Frankie frunció el ceño.
—¿Qué problema le ves?
—Parece que pese mucho.
—Pesa trece kilos —concedió él—. La han puesto en una caja de madera por ti. Las otras son de acero.
—¿Cómo funciona?
—Es muy fácil.
Murrow abrió la tapa de la caja. El plato giratorio ocupaba casi toda la parte superior de la grabadora; el brazo de la aguja triangular descansaba a un lado. Unos auriculares y el micrófono con el cable estaban enrollados sobre el plato.
—Tienes espacio en la tapa para dieciséis discos, de dos caras, y cada cara puede grabar tres minutos de lo que le pongas delante.
Ella asintió. Eso le daba una hora y media de grabación. Observó cómo Murrow enchufaba el micrófono a un lado de la máquina.
—Este botón —Murrow señaló el botón nudoso de la parte delantera de la máquina— enciende el amperio, quita el freno al motor, y —lo giró— baja el cabezal de grabación sobre el disco. Di algo.
Ella arqueó una ceja.
—¿Lo que sea?
Apagó el interruptor. Giró el botón en el sentido de las agujas del reloj. «Di algo», salió su voz de la caja. «¿Lo que sea?»
Frankie sonrió. Playback inmediato. Podía volver a escuchar inmediatamente el material sin necesidad de editarlo. Nadie había hecho todavía algo así.
—Graba todo lo que puedas. Graba el tren. Las conversaciones. Todo. Si puedes utilizar algo de lo que grabes enseguida, adelante. Si no, informa de lo que estés viendo, de lo que estés oyendo, y utilizaremos este material a tu regreso. Después de Estrasburgo, dirígete a Lyon a finales de mes. Jim Holland está allí. Después a Lisboa el cinco de junio. Tendrás tiempo más que suficiente para regresar.
Ella asintió y se levantó de la silla.
—Oye, Frankie.
—Sí.
—Cuando te pongas a transmitir, sé concisa —siguió—. Los censores son muy sensibles. Entras. Sales, por ahora no estamos en guerra con ellos, pero te cortarán la conexión a la mínima que puedan.
—De acuerdo —dijo, cogiendo el mango de la grabadora de disco de la mesa. Hizo una mueca. Vaya, pesaba como un demonio—. Hasta la vista.
No había nadie a quien decir adiós, nadie a quien dejar.
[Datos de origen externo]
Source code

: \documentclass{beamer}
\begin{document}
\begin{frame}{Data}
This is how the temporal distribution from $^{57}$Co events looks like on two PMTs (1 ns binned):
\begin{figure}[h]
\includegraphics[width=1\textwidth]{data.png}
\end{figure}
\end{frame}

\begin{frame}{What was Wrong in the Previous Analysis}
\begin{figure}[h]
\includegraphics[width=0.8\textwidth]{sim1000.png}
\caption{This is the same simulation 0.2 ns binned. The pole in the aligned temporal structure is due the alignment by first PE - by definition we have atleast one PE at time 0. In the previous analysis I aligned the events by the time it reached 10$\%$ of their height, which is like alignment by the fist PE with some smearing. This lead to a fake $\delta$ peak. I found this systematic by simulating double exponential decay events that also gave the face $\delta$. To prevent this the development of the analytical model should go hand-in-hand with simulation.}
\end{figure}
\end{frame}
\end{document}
Escribió una nota para la casera, guardó un camisón y las dos faldas que poseía junto con las tres blusas en una maleta pequeña azul de piel que su madre le había regalado hacía años; encima puso la ropa interior y compresas suficientes y llegó con veinte minutos de adelanto para coger el tren nocturno a Dover. Colocó primero la maleta y después la grabadora en el portaequipajes, sobre su cabeza, y se acomodó en su asiento. De su bolsillo sobresalía la esquina afilada de un sobre. Lo sacó y le dio la vuelta. «Emma Fitch —decía el sobre—. Apartado de correos 329, Franklin, Massachusetts, EE. UU.» Había olvidado por completo la carta del médico. Frankie contempló el nombre de la mujer a la que todavía no le habría llegado la noticia. Durante esas pocas horas en que el telegrama no llegara, el médico seguiría vivo, y su esposa todavía no habría cruzado a la otra parte.
Donde estaba Frankie. Se estremeció y volvió a guardarse el sobre en el bolsillo. Lo mandaría desde Francia, para que llegara después de la noticia del fallecimiento. Al médico le habría gustado dejar los cabos atados, pensó, mirando a la noche a través del cristal. La voz de él a su lado, su esperanza y su alegría, se encendieron como una llama. Dios, cuánto la había irritado. Sonó el silbato, las luces del compartimento se apagaron y el tren salió lentamente de la estación hacia la ciudad a oscuras. Con la carta guardada en el bolsillo, Frankie contempló cómo el negro mate envolvía el tren, ocultándolo de la Luftwaffe en su recorrido hacia la costa, donde esperaban los barcos a Francia.